Truth in Advertising?

T.L. Schilling

Any truth in advertising? Depending on who you ask that question of will determine what kind of answer you get. Let’s face it; money is king everywhere you turn nowadays, whether you want to believe it or not. Advertisers and editors want to be able to push the ethical boundaries of sponsored advertising and in the end; it will be the reader that ultimately suffer.

What is being called “native” advertising should be just that, something that is applicable to the content of the story, or “native” to it. What is being called into question is how the editors and publishers are using some of the sponsored ads to possibly mislead people to sites that provide information that is not relevant to the story they are reading. I’m not sure how much more clearly the SPJ Code of Ethics can state it when it says that journalists should: “Distinguish news from advertising and shun hybrids that blur the lines between the two. Prominently label sponsored content.”

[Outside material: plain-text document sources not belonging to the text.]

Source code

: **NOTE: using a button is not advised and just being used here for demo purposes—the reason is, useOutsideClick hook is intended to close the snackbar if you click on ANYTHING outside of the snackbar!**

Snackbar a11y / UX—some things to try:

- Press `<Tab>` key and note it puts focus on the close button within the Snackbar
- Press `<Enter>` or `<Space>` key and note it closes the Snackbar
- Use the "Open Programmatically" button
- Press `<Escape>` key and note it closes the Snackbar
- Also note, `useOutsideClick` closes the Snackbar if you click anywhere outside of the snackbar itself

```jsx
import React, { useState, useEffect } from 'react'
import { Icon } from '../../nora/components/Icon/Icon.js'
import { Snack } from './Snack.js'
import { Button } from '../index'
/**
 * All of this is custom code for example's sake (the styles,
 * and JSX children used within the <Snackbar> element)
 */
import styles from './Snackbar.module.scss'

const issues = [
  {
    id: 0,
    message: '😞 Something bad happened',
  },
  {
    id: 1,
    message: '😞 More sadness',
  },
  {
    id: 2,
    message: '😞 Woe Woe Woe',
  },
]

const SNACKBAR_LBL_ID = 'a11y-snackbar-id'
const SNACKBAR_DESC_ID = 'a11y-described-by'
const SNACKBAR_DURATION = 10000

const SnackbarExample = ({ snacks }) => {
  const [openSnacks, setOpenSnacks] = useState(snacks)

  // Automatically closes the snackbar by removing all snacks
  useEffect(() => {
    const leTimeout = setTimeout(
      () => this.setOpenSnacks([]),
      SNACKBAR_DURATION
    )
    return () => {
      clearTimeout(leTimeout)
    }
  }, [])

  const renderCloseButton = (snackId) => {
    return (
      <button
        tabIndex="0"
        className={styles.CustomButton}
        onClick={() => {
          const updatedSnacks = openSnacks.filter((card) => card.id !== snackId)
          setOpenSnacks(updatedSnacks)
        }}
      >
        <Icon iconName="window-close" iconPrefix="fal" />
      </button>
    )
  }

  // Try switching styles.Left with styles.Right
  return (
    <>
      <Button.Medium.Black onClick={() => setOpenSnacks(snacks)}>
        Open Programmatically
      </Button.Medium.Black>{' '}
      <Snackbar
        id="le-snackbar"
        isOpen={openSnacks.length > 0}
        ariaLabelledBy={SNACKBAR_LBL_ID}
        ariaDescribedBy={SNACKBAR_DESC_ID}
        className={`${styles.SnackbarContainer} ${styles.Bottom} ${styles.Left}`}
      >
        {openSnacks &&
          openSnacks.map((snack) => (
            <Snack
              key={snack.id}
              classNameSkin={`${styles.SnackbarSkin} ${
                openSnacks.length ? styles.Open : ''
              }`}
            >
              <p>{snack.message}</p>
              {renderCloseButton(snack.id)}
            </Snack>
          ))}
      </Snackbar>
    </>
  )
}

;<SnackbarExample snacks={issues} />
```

One of the most highly publicized examples of the bad side of sponsored advertising is what happened at the Atlantic:

  
Source: Seriously Simple Marketing

According to the story on the Seriously Simple Marketing site, the link it provided went to a story about, what the headline of the story said: “David Miscavage leads Scientology to milestone year.” By linking this story the way they did, it gave the appearance that the Atlantic may be endorsing Scientology. As a result of the onslaught of reader emails, Twitter feeds, and Face Book rants, the Atlantic removed it from the page and replaced it with something in part that read that they “removed the ad and were reviewing their ad policies.”

Is making it more transparent really the answer? Does it make it any less wrong to direct me somewhere I do not want to go to? For the most part, the website Buzz Feed, is said to make good use of sponsored advertising while being transparent about it.

Source: LinkedIn

There is the fine line of trying to help the reader accomplish whatever their goal is of reading the story and selfless, unethical promotion. Obviously, if someone is paying an exorbitant amount of money for their content to be prominently shown on a webpage page, they want people to know who can help them. The issue is when does it become too much? To me, it is like the pop-up ads that appear on a web page and it takes 2 minutes to find the very tiny “X” to close it. It is frustrating and it not what I came to that particular page for.   

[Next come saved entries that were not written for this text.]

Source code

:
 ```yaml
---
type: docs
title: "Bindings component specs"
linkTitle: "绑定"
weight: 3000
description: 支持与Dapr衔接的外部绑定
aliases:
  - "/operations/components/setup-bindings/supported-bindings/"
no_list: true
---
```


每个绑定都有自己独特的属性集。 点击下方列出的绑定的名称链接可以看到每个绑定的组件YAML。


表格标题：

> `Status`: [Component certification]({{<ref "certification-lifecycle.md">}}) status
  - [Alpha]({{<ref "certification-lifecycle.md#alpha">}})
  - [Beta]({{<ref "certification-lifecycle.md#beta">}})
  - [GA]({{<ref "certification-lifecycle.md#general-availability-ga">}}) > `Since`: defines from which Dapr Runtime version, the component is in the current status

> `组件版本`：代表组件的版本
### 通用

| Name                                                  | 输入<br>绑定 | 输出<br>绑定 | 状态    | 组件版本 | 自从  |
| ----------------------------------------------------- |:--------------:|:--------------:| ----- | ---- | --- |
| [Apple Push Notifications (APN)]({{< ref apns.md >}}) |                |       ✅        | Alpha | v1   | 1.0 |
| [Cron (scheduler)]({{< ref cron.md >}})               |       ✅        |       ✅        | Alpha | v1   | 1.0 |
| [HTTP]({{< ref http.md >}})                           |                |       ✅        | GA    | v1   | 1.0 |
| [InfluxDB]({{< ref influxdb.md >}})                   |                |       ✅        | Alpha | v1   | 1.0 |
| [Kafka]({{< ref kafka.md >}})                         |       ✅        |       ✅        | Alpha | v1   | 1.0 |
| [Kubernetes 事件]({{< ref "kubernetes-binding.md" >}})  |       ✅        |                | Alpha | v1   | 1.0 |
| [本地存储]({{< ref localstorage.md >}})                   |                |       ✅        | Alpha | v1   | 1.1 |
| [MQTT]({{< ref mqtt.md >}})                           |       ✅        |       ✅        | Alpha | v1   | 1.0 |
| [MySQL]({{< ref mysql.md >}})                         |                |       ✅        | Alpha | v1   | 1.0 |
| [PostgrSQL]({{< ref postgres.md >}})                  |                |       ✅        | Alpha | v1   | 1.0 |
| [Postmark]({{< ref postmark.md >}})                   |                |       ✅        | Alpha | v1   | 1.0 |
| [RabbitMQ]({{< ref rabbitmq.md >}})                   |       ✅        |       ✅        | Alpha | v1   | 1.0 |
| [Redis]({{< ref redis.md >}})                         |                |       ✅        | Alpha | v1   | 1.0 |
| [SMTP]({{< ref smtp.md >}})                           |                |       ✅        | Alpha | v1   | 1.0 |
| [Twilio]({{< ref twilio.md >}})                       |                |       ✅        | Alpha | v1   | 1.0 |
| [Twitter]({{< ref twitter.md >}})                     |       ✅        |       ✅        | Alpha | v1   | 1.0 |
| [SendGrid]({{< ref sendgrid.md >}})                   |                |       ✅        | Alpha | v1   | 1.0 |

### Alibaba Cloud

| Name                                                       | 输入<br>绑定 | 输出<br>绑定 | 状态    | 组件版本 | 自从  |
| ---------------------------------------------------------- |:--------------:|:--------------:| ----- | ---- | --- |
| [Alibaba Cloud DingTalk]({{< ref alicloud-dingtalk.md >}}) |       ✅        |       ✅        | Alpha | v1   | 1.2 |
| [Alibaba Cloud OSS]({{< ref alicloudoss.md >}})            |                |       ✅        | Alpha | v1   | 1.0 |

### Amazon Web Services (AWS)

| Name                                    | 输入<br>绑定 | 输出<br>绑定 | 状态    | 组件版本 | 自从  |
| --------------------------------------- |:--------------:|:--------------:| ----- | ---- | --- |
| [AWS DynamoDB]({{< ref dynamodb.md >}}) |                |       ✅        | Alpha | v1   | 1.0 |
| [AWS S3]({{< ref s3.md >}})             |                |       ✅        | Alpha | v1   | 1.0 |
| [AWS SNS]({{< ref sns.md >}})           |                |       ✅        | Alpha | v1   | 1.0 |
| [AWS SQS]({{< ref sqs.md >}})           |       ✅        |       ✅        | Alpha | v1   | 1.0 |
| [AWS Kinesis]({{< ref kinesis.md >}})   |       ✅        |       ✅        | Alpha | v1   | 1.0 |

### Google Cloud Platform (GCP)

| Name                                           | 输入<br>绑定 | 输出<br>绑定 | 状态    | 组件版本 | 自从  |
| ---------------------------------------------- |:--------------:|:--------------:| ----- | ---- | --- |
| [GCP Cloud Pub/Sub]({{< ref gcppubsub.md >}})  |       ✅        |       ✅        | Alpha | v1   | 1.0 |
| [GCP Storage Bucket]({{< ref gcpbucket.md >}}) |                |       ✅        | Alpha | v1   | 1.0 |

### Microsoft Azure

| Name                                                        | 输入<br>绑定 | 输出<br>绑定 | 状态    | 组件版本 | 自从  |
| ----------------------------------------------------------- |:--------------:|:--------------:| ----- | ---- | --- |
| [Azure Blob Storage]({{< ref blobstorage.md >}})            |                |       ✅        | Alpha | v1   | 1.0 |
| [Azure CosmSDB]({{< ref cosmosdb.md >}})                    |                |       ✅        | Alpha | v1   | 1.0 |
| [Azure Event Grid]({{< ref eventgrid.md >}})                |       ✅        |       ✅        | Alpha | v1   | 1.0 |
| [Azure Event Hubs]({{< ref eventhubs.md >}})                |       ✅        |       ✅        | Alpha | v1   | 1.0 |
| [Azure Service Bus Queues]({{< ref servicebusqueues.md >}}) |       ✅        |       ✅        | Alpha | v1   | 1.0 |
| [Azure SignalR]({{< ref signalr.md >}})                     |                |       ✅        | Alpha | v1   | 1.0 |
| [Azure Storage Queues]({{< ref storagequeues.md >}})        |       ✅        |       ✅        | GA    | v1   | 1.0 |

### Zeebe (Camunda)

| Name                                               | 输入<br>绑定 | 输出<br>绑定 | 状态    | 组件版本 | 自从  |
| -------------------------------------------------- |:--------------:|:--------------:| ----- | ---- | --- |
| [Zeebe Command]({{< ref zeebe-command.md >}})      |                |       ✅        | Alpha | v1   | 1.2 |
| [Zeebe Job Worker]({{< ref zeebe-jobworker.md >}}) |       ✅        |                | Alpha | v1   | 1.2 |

As a reader, give me what I want and make it clear. Do not hide your intentions or make me peruse useless information because of your lack of ethics. Quit making me search for a way to close out the very annoying pop-up ads that keep wasting my time searching for the ever elusive close tab. Sometimes it not even an “X”, but some other variation, whatever it is, it is non value added to me.

Time is money, yours and mine.

1 comment:

  1. I like how you mentioned the way Buzzfeed presents their sponsored content. I touched on the same process in my own blog post! While researching the various ways of providing sponsored content, I did find that I prefer the “Buzzfeed way” rather than the other, more popular pop-up ads. Like you had mentioned, it’s very frustrating to visit a page to be confronted by an annoying pop up ad that is difficult to close, or like on YouTube when ads are played before the video and you can’t always skip them. I personally like the way the Buzzfeed content is displayed because it gives you the option to click on the article yourself, and view the content yourself – not presenting it in a pushy manner like other sites. While ads can be annoying in general, I would much rather have something that I can control rather than pop up ads that I can’t close.